Work order: Restate the full listing word for word and leave the pictures out.

Material shown:
================

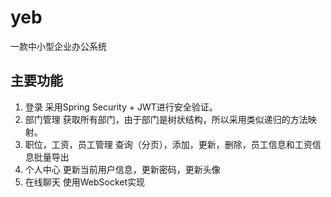 # yeb
一款中小型企业办公系统
## 主要功能
  1. 登录   采用Spring Security + JWT进行安全验证。
  2. 部门管理  获取所有部门，由于部门是树状结构，所以采用类似递归的方法映射。
  3. 职位，工资，员工管理    查询（分页），添加，更新，删除，员工信息和工资信息批量导出
  4. 个人中心  更新当前用户信息，更新密码，更新头像
  5. 在线聊天  使用WebSocket实现
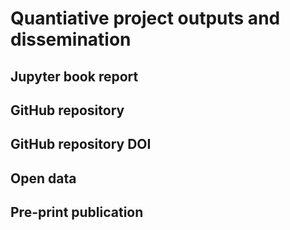 # Quantiative project outputs and dissemination

## Jupyter book report

## GitHub repository

## GitHub repository DOI

## Open data

## Pre-print publication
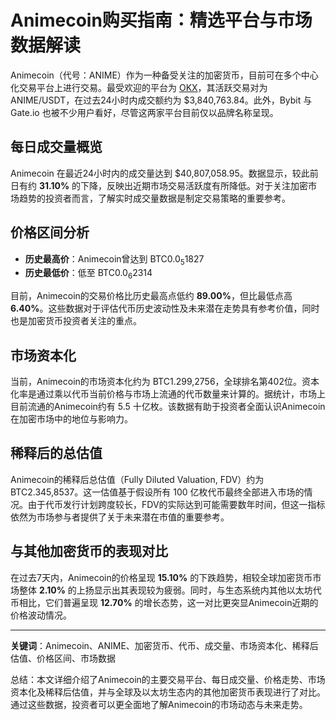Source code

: # Animecoin购买指南：精选平台与市场数据解读

Animecoin（代号：ANIME）作为一种备受关注的加密货币，目前可在多个中心化交易平台上进行交易。最受欢迎的平台为 [OKX](https://bit.ly/OKXe)，其活跃交易对为 ANIME/USDT，在过去24小时内成交额约为 $3,840,763.84。此外，Bybit 与 Gate.io 也被不少用户看好，尽管这两家平台目前仅以品牌名称呈现。

## 每日成交量概览

Animecoin 在最近24小时内的成交量达到 $40,807,058.95。数据显示，较此前日有约 **31.10%** 的下降，反映出近期市场交易活跃度有所降低。对于关注加密市场趋势的投资者而言，了解实时成交量数据是制定交易策略的重要参考。

## 价格区间分析

- **历史最高价**：Animecoin曾达到 BTC0.0<sub title="0.000001827">5</sub>1827  
- **历史最低价**：低至 BTC0.0<sub title="0.0000002314">6</sub>2314  

目前，Animecoin的交易价格比历史最高点低约 **89.00%**，但比最低点高 **6.40%**。这些数据对于评估代币历史波动性及未来潜在走势具有参考价值，同时也是加密货币投资者关注的重点。

## 市场资本化

当前，Animecoin的市场资本化约为 BTC1.299,2756，全球排名第402位。资本化率是通过乘以代币当前价格与市场上流通的代币数量来计算的。据统计，市场上目前流通的Animecoin约有 5.5 十亿枚。该数据有助于投资者全面认识Animecoin在加密市场中的地位与影响力。

## 稀释后的总估值

Animecoin的稀释后总估值（Fully Diluted Valuation, FDV）约为 BTC2.345,8537。这一估值基于假设所有 100 亿枚代币最终全部进入市场的情况。由于代币发行计划跨度较长，FDV的实际达到可能需要数年时间，但这一指标依然为市场参与者提供了关于未来潜在市值的重要参考。

## 与其他加密货币的表现对比

在过去7天内，Animecoin的价格呈现 **15.10%** 的下跌趋势，相较全球加密货币市场整体 **2.10%** 的上扬显示出其表现较为疲弱。同时，与生态系统内其他以太坊代币相比，它们普遍呈现 **12.70%** 的增长态势，这一对比更突显Animecoin近期的价格波动情况。

---

**关键词**：Animecoin、ANIME、加密货币、代币、成交量、市场资本化、稀释后估值、价格区间、市场数据

总结：本文详细介绍了Animecoin的主要交易平台、每日成交量、价格走势、市场资本化及稀释后估值，并与全球及以太坊生态内的其他加密货币表现进行了对比。通过这些数据，投资者可以更全面地了解Animecoin的市场动态与未来走势。
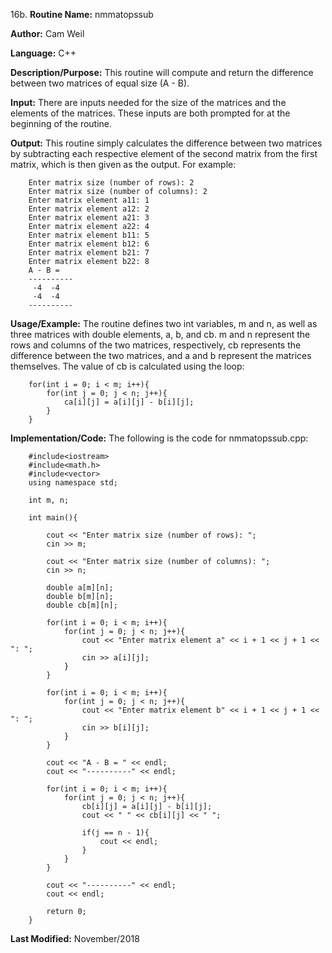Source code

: 16b. **Routine Name:**           nmmatopssub

   **Author:** Cam Weil

   **Language:** C++

   **Description/Purpose:** This routine will compute and return the difference between two matrices of equal size (A - B).
   
   **Input:** There are inputs needed for the size of the matrices and the elements of the matrices. These inputs are both prompted for at the beginning of the routine.

   **Output:** This routine simply calculates the difference between two matrices by subtracting each respective element of the second matrix from the first matrix, which is then given as the output. For example:
   
        Enter matrix size (number of rows): 2
        Enter matrix size (number of columns): 2
        Enter matrix element a11: 1
        Enter matrix element a12: 2
        Enter matrix element a21: 3
        Enter matrix element a22: 4
        Enter matrix element b11: 5
        Enter matrix element b12: 6
        Enter matrix element b21: 7
        Enter matrix element b22: 8
        A - B = 
        ----------
         -4  -4 
         -4  -4 
        ----------

   **Usage/Example:** The routine defines two int variables, m and n, as well as three matrices with double elements, a, b, and cb. m and n represent the rows and columns of the two matrices, respectively, cb represents the difference between the two matrices, and a and b represent the matrices themselves. The value of cb is calculated using the loop:
   
        for(int i = 0; i < m; i++){
            for(int j = 0; j < n; j++){
                ca[i][j] = a[i][j] - b[i][j];
            }
        }

   **Implementation/Code:** The following is the code for nmmatopssub.cpp:

        #include<iostream>
        #include<math.h>
        #include<vector>
        using namespace std;

        int m, n;

        int main(){

            cout << "Enter matrix size (number of rows): ";
            cin >> m;

            cout << "Enter matrix size (number of columns): ";
            cin >> n;

            double a[m][n];
            double b[m][n];
            double cb[m][n];

            for(int i = 0; i < m; i++){
                for(int j = 0; j < n; j++){
                    cout << "Enter matrix element a" << i + 1 << j + 1 << ": ";
                    cin >> a[i][j];
                }
            }

            for(int i = 0; i < m; i++){
                for(int j = 0; j < n; j++){
                    cout << "Enter matrix element b" << i + 1 << j + 1 << ": ";
                    cin >> b[i][j];
                }
            }

            cout << "A - B = " << endl;
            cout << "----------" << endl;

            for(int i = 0; i < m; i++){
                for(int j = 0; j < n; j++){
                    cb[i][j] = a[i][j] - b[i][j];
                    cout << " " << cb[i][j] << " ";

                    if(j == n - 1){
                        cout << endl;
                    }
                }
            }

            cout << "----------" << endl;
            cout << endl;

            return 0;
        }

   **Last Modified:** November/2018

================

Answer section:
 # yeb
一款中小型企业办公系统
## 主要功能
  1. 登录   采用Spring Security + JWT进行安全验证。
  2. 部门管理  获取所有部门，由于部门是树状结构，所以采用类似递归的方法映射。
  3. 职位，工资，员工管理    查询（分页），添加，更新，删除，员工信息和工资信息批量导出
  4. 个人中心  更新当前用户信息，更新密码，更新头像
  5. 在线聊天  使用WebSocket实现
 # Quantiative project outputs and dissemination

## Jupyter book report

## GitHub repository

## GitHub repository DOI

## Open data

## Pre-print publication
Source code

: # Animecoin购买指南：精选平台与市场数据解读

Animecoin（代号：ANIME）作为一种备受关注的加密货币，目前可在多个中心化交易平台上进行交易。最受欢迎的平台为 [OKX](https://bit.ly/OKXe)，其活跃交易对为 ANIME/USDT，在过去24小时内成交额约为 $3,840,763.84。此外，Bybit 与 Gate.io 也被不少用户看好，尽管这两家平台目前仅以品牌名称呈现。

## 每日成交量概览

Animecoin 在最近24小时内的成交量达到 $40,807,058.95。数据显示，较此前日有约 **31.10%** 的下降，反映出近期市场交易活跃度有所降低。对于关注加密市场趋势的投资者而言，了解实时成交量数据是制定交易策略的重要参考。

## 价格区间分析

- **历史最高价**：Animecoin曾达到 BTC0.0<sub title="0.000001827">5</sub>1827  
- **历史最低价**：低至 BTC0.0<sub title="0.0000002314">6</sub>2314  

目前，Animecoin的交易价格比历史最高点低约 **89.00%**，但比最低点高 **6.40%**。这些数据对于评估代币历史波动性及未来潜在走势具有参考价值，同时也是加密货币投资者关注的重点。

## 市场资本化

当前，Animecoin的市场资本化约为 BTC1.299,2756，全球排名第402位。资本化率是通过乘以代币当前价格与市场上流通的代币数量来计算的。据统计，市场上目前流通的Animecoin约有 5.5 十亿枚。该数据有助于投资者全面认识Animecoin在加密市场中的地位与影响力。

## 稀释后的总估值

Animecoin的稀释后总估值（Fully Diluted Valuation, FDV）约为 BTC2.345,8537。这一估值基于假设所有 100 亿枚代币最终全部进入市场的情况。由于代币发行计划跨度较长，FDV的实际达到可能需要数年时间，但这一指标依然为市场参与者提供了关于未来潜在市值的重要参考。

## 与其他加密货币的表现对比

在过去7天内，Animecoin的价格呈现 **15.10%** 的下跌趋势，相较全球加密货币市场整体 **2.10%** 的上扬显示出其表现较为疲弱。同时，与生态系统内其他以太坊代币相比，它们普遍呈现 **12.70%** 的增长态势，这一对比更突显Animecoin近期的价格波动情况。

---

**关键词**：Animecoin、ANIME、加密货币、代币、成交量、市场资本化、稀释后估值、价格区间、市场数据

总结：本文详细介绍了Animecoin的主要交易平台、每日成交量、价格走势、市场资本化及稀释后估值，并与全球及以太坊生态内的其他加密货币表现进行了对比。通过这些数据，投资者可以更全面地了解Animecoin的市场动态与未来走势。
Source code

: 16b. **Routine Name:**           nmmatopssub

   **Author:** Cam Weil

   **Language:** C++

   **Description/Purpose:** This routine will compute and return the difference between two matrices of equal size (A - B).
   
   **Input:** There are inputs needed for the size of the matrices and the elements of the matrices. These inputs are both prompted for at the beginning of the routine.

   **Output:** This routine simply calculates the difference between two matrices by subtracting each respective element of the second matrix from the first matrix, which is then given as the output. For example:
   
        Enter matrix size (number of rows): 2
        Enter matrix size (number of columns): 2
        Enter matrix element a11: 1
        Enter matrix element a12: 2
        Enter matrix element a21: 3
        Enter matrix element a22: 4
        Enter matrix element b11: 5
        Enter matrix element b12: 6
        Enter matrix element b21: 7
        Enter matrix element b22: 8
        A - B = 
        ----------
         -4  -4 
         -4  -4 
        ----------

   **Usage/Example:** The routine defines two int variables, m and n, as well as three matrices with double elements, a, b, and cb. m and n represent the rows and columns of the two matrices, respectively, cb represents the difference between the two matrices, and a and b represent the matrices themselves. The value of cb is calculated using the loop:
   
        for(int i = 0; i < m; i++){
            for(int j = 0; j < n; j++){
                ca[i][j] = a[i][j] - b[i][j];
            }
        }

   **Implementation/Code:** The following is the code for nmmatopssub.cpp:

        #include<iostream>
        #include<math.h>
        #include<vector>
        using namespace std;

        int m, n;

        int main(){

            cout << "Enter matrix size (number of rows): ";
            cin >> m;

            cout << "Enter matrix size (number of columns): ";
            cin >> n;

            double a[m][n];
            double b[m][n];
            double cb[m][n];

            for(int i = 0; i < m; i++){
                for(int j = 0; j < n; j++){
                    cout << "Enter matrix element a" << i + 1 << j + 1 << ": ";
                    cin >> a[i][j];
                }
            }

            for(int i = 0; i < m; i++){
                for(int j = 0; j < n; j++){
                    cout << "Enter matrix element b" << i + 1 << j + 1 << ": ";
                    cin >> b[i][j];
                }
            }

            cout << "A - B = " << endl;
            cout << "----------" << endl;

            for(int i = 0; i < m; i++){
                for(int j = 0; j < n; j++){
                    cb[i][j] = a[i][j] - b[i][j];
                    cout << " " << cb[i][j] << " ";

                    if(j == n - 1){
                        cout << endl;
                    }
                }
            }

            cout << "----------" << endl;
            cout << endl;

            return 0;
        }

   **Last Modified:** November/2018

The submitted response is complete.